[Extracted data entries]
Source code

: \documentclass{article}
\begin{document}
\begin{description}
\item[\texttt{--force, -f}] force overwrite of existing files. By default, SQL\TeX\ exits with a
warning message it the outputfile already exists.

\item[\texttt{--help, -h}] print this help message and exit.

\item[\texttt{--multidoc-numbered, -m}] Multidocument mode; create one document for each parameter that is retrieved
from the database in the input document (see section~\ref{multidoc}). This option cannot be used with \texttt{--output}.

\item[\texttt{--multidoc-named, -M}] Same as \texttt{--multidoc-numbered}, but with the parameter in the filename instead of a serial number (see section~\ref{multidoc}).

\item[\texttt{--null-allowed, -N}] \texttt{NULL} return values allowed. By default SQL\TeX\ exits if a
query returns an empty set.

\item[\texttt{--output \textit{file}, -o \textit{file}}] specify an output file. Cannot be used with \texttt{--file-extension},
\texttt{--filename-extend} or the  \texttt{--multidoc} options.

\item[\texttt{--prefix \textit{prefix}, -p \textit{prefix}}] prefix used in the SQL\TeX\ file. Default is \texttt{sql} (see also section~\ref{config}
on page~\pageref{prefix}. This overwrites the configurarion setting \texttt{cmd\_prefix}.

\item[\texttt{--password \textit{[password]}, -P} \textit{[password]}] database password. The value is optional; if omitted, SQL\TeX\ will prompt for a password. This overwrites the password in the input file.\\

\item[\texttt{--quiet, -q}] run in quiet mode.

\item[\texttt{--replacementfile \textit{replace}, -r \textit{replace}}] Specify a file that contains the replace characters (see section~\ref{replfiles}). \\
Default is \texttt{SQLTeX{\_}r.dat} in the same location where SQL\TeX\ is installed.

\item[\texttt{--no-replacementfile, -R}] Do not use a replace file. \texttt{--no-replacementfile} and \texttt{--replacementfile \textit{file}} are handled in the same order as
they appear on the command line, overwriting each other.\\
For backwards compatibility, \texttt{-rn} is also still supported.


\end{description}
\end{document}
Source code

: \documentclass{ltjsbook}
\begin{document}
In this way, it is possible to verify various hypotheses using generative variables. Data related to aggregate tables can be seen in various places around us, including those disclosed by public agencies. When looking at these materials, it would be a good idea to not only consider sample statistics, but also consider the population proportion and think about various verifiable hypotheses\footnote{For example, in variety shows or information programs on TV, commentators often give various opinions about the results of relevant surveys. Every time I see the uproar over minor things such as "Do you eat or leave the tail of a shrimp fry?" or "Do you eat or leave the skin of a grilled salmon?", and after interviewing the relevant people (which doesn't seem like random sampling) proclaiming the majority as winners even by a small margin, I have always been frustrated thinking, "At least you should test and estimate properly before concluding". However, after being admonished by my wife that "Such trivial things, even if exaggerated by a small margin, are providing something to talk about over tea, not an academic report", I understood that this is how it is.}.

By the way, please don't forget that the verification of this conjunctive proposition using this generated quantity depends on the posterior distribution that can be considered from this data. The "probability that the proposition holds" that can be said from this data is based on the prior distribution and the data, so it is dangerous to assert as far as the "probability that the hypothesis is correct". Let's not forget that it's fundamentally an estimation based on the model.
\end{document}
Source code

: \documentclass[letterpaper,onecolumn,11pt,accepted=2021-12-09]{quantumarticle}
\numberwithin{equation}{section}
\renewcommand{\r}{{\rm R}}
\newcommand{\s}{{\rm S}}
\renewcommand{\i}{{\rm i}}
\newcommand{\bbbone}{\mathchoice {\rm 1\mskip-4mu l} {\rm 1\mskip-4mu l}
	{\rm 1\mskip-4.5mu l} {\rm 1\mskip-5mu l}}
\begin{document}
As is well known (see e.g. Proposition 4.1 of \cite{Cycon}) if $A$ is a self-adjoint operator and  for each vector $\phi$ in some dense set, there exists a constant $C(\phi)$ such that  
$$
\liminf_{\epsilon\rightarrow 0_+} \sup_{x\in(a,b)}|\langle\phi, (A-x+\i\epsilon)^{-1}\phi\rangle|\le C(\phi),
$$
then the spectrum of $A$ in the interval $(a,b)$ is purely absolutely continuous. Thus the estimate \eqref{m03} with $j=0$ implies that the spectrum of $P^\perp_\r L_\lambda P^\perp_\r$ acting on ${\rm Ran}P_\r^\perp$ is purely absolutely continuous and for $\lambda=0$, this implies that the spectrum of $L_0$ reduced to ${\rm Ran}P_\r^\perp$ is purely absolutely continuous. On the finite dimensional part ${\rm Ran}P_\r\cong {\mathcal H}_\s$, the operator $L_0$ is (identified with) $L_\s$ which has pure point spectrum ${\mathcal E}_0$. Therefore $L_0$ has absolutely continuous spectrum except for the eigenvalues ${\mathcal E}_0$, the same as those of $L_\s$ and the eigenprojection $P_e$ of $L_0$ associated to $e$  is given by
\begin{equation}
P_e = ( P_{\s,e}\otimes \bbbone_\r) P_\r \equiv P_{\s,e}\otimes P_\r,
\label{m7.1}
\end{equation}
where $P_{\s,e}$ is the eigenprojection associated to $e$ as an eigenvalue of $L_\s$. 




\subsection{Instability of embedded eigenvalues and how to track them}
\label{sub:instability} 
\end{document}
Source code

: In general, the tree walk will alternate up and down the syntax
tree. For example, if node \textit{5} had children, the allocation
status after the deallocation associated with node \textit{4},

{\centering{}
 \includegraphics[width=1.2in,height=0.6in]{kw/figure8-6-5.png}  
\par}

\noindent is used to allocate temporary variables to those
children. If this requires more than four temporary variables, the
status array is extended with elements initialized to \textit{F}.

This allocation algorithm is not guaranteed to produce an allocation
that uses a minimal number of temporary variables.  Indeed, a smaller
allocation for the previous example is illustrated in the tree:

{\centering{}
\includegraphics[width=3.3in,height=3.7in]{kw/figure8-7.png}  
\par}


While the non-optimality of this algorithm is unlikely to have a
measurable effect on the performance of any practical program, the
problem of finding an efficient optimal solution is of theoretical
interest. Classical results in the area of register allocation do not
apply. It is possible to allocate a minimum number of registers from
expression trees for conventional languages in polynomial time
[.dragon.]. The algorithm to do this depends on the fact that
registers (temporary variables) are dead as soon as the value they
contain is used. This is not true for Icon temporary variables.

* TASK DETAILS *
Exactly repeat the lines above, from the opening line through the one with "specify an output", and include nothing else.

* RESPONSE TO THE TASK *
Source code

: \documentclass{article}
\begin{document}
\begin{description}
\item[\texttt{--force, -f}] force overwrite of existing files. By default, SQL\TeX\ exits with a
warning message it the outputfile already exists.

\item[\texttt{--help, -h}] print this help message and exit.

\item[\texttt{--multidoc-numbered, -m}] Multidocument mode; create one document for each parameter that is retrieved
from the database in the input document (see section~\ref{multidoc}). This option cannot be used with \texttt{--output}.

\item[\texttt{--multidoc-named, -M}] Same as \texttt{--multidoc-numbered}, but with the parameter in the filename instead of a serial number (see section~\ref{multidoc}).

\item[\texttt{--null-allowed, -N}] \texttt{NULL} return values allowed. By default SQL\TeX\ exits if a
query returns an empty set.

\item[\texttt{--output \textit{file}, -o \textit{file}}] specify an output file. Cannot be used with \texttt{--file-extension},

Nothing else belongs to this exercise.